Faut-il en finir avec le concept de racisme institutionnel ? - 47

Il faut enfin prendre en compte le fait que l’institution n’évolue pas dans un environnement lisse mais au contraire dans un champ de forces, une société travaillée par des rapports sociaux inégalitaires qui la traversent et qui s’y concrétisent à travers de multiples situations pratiques au quotidien. Comprendre les logiques institutionnelles de production des inégalités ethniques suppose alors d’analyser les mécanismes matériels et symboliques de construction des frontières ethniques dans la société globale, et la façon dont ces mécanismes travaillent l’institution elle-même. Une telle approche permet d’intégrer les articulations entre les différentes formes de rapports sociaux inégalitaires (de « race », mais aussi notamment de classe et de genre). Conclusion Si le concept de racisme institutionnel a été porteur depuis la fin des années 1960 d’une grande force programmatique et a contribué à ouvrir les recherches en science sociales à la question des processus sociaux multiformes et souvent peu visibles contribuant à la reproduction des inégalités ethniques, il a en revanche pâti de nombreuses faiblesses analytiques qui renvoient à un phénomène plus large d’« étirement » du concept de racisme.

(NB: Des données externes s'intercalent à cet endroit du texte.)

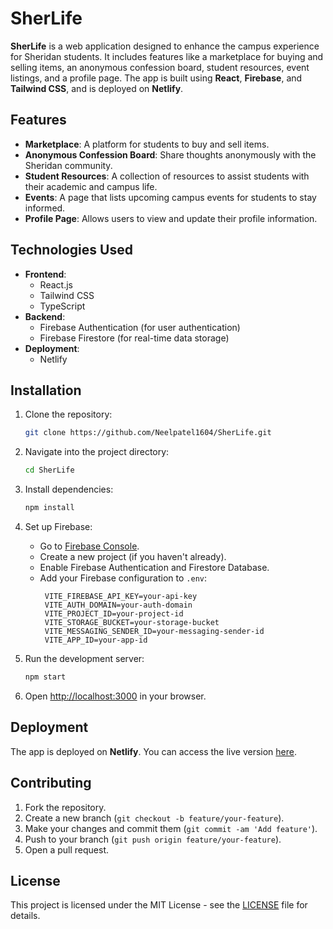 # **SherLife**

**SherLife** is a web application designed to enhance the campus experience for Sheridan students. It includes features like a marketplace for buying and selling items, an anonymous confession board, student resources, event listings, and a profile page. The app is built using **React**, **Firebase**, and **Tailwind CSS**, and is deployed on **Netlify**.

## **Features**

- **Marketplace**: A platform for students to buy and sell items.
- **Anonymous Confession Board**: Share thoughts anonymously with the Sheridan community.
- **Student Resources**: A collection of resources to assist students with their academic and campus life.
- **Events**: A page that lists upcoming campus events for students to stay informed.
- **Profile Page**: Allows users to view and update their profile information.

## **Technologies Used**

- **Frontend**: 
  - React.js
  - Tailwind CSS
  - TypeScript
- **Backend**:
  - Firebase Authentication (for user authentication)
  - Firebase Firestore (for real-time data storage)
- **Deployment**:
  - Netlify

## **Installation**

1. Clone the repository:
   ```bash
   git clone https://github.com/Neelpatel1604/SherLife.git
   ```

2. Navigate into the project directory:
   ```bash
   cd SherLife
   ```

3. Install dependencies:
   ```bash
   npm install
   ```

4. Set up Firebase:
   - Go to [Firebase Console](https://console.firebase.google.com/).
   - Create a new project (if you haven't already).
   - Enable Firebase Authentication and Firestore Database.
   - Add your Firebase configuration to `.env`:
     ```env
      VITE_FIREBASE_API_KEY=your-api-key
      VITE_AUTH_DOMAIN=your-auth-domain
      VITE_PROJECT_ID=your-project-id
      VITE_STORAGE_BUCKET=your-storage-bucket
      VITE_MESSAGING_SENDER_ID=your-messaging-sender-id
      VITE_APP_ID=your-app-id
     ```

5. Run the development server:
   ```bash
   npm start
   ```

6. Open [http://localhost:3000](http://localhost:3000) in your browser.

## **Deployment**

The app is deployed on **Netlify**. You can access the live version [here](https://sher-life.netlify.app).

## **Contributing**

1. Fork the repository.
2. Create a new branch (`git checkout -b feature/your-feature`).
3. Make your changes and commit them (`git commit -am 'Add feature'`).
4. Push to your branch (`git push origin feature/your-feature`).
5. Open a pull request.

## License

This project is licensed under the MIT License - see the [LICENSE](LICENSE) file for details.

Il paraît aujourd’hui nécessaire de redéfinir tant le racisme que le racisme institutionnel dans un sens plus restrictif, tout en veillant à articuler ces concepts à d’autres, de manière à analyser de façon globale la contribution des institutions à la reproduction des inégalités ethniques. Si le racisme institutionnel a marqué ses limites comme concept, les questions tant scientifiques que politiques qui lui sont sous-jacentes restent aujourd’hui largement ouvertes, tout particulièrement en France, et il paraît urgent de donner une nouvelle vigueur aux débats quant aux concepts les plus utiles à l’avancement de ce chantier.